Freitag, 19. Februar 2010

Ereignis


Thinking, Heidegger never fails to remind us, is preliminary. But the reason for this, its preliminary nature, is often, and quite wrongly, understood as the limitation of a perspectival horizon ---as if this preliminary nature of thinking were simply the result of the fact that "one can always learn more." But the preliminary nature of thinking consists in just the opposite: one already knows too much --indeed long before he has ever tried to think about what it is that he already knows. The preliminary nature of thinking has nothing to do with the constantly expanding itinerary of some "philosopher of infinite tasks". It is rather a consequence of the radical confinement of thinking to what it already has to think; the proper matter always comes too late to thinking, refusing thinking the luxury of "forging ahead", compelling it to retract itself from the outset, taking back its very beginning. Therefore, it must be vigilantly recalled that the preliminary nature of thinking is a consequence of its dilatory arrival. The thoughtful word hesitates. Otherwise, what there is for thinking to first of all think would be missed entirely.

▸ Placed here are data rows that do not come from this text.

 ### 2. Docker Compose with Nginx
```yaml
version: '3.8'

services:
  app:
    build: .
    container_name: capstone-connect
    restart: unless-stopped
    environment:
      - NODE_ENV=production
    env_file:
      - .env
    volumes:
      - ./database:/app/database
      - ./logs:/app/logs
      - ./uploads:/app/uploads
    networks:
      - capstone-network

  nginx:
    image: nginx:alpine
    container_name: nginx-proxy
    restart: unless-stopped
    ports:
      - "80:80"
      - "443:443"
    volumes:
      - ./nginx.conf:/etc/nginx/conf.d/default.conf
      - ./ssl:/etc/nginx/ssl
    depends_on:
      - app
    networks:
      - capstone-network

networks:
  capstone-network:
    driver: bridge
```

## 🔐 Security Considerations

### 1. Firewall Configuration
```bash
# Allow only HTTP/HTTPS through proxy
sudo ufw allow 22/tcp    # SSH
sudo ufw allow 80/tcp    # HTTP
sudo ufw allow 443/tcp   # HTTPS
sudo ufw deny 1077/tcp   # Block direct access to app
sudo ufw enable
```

It is with this dilatory essence of thinking in mind that Heidegger writes in his letter to Jean Beaufret:

Things that really matter, although they are not defined for all eternity, even when they come very late still come at the right time.



4 Kommentare:

  1. It all snarls up for me at "The proper matter always comes too late to thinking." Is this "always" not incompatible with the "too late?" Or if it were simply that thinking were already too late from the beginning, then would its proper matter not happily arrive at once? Then wherein lies the "confinement" of thinking, if it has within itself the stuff of its contentment?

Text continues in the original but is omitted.